- **GIVEN DATA**:

········

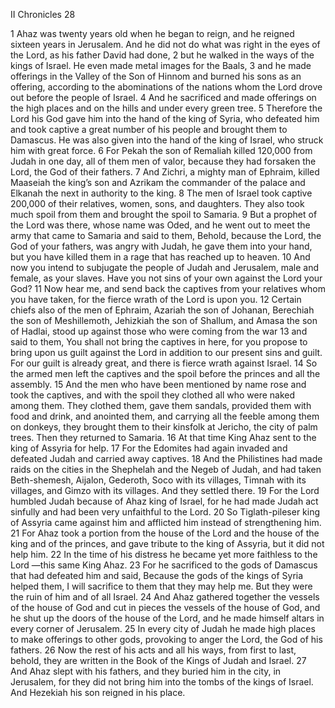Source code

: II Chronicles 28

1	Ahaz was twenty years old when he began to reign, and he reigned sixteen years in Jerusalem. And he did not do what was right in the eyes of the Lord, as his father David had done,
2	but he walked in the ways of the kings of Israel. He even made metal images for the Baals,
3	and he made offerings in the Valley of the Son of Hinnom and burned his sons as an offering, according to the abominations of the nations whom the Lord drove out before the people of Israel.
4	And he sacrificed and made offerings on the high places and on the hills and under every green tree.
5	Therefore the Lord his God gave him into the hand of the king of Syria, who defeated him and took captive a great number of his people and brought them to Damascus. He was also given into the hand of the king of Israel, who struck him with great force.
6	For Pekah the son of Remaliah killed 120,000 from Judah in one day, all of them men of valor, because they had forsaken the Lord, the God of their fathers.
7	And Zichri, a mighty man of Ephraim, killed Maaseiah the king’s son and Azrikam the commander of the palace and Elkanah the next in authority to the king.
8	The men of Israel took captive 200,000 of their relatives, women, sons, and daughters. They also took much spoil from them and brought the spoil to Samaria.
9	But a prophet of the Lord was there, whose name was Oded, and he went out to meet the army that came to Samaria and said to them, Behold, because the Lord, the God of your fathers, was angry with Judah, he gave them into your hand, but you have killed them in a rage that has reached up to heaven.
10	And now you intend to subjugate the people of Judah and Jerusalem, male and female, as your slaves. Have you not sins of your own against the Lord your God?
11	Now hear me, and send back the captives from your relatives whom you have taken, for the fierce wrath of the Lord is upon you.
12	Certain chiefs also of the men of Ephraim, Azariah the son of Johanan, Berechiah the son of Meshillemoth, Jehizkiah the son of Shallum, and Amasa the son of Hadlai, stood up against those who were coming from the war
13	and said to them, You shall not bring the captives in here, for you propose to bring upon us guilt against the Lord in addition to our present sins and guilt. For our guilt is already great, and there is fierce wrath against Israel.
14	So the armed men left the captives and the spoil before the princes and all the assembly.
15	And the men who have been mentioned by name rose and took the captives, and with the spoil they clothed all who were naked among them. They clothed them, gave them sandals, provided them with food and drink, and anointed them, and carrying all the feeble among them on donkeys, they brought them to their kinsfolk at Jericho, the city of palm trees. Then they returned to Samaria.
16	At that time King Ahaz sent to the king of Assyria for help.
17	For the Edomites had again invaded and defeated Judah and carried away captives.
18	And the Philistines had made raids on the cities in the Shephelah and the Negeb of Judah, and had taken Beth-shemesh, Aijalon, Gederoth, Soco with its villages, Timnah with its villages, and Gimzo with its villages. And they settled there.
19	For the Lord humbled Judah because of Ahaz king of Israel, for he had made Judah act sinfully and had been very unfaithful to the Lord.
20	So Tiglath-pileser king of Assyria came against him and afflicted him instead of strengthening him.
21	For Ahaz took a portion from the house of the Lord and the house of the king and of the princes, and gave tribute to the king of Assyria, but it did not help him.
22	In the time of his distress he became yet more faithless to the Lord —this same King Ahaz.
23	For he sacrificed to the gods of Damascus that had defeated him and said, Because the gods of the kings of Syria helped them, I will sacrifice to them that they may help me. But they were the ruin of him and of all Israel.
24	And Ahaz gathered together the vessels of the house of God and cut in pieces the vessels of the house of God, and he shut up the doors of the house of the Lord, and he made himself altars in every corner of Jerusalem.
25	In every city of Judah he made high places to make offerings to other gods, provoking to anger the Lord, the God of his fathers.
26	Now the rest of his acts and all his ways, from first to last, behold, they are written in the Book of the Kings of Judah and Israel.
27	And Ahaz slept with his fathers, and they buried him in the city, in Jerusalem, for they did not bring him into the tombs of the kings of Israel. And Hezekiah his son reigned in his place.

········

Give back, unchanged, the run of lines in the listing above that begins at the line containing "is upon you." and ends at the line containing "carried away captives.", both included.

- **EXERCISE ANSWER**:
11	Now hear me, and send back the captives from your relatives whom you have taken, for the fierce wrath of the Lord is upon you.
12	Certain chiefs also of the men of Ephraim, Azariah the son of Johanan, Berechiah the son of Meshillemoth, Jehizkiah the son of Shallum, and Amasa the son of Hadlai, stood up against those who were coming from the war
13	and said to them, You shall not bring the captives in here, for you propose to bring upon us guilt against the Lord in addition to our present sins and guilt. For our guilt is already great, and there is fierce wrath against Israel.
14	So the armed men left the captives and the spoil before the princes and all the assembly.
15	And the men who have been mentioned by name rose and took the captives, and with the spoil they clothed all who were naked among them. They clothed them, gave them sandals, provided them with food and drink, and anointed them, and carrying all the feeble among them on donkeys, they brought them to their kinsfolk at Jericho, the city of palm trees. Then they returned to Samaria.
16	At that time King Ahaz sent to the king of Assyria for help.
17	For the Edomites had again invaded and defeated Judah and carried away captives.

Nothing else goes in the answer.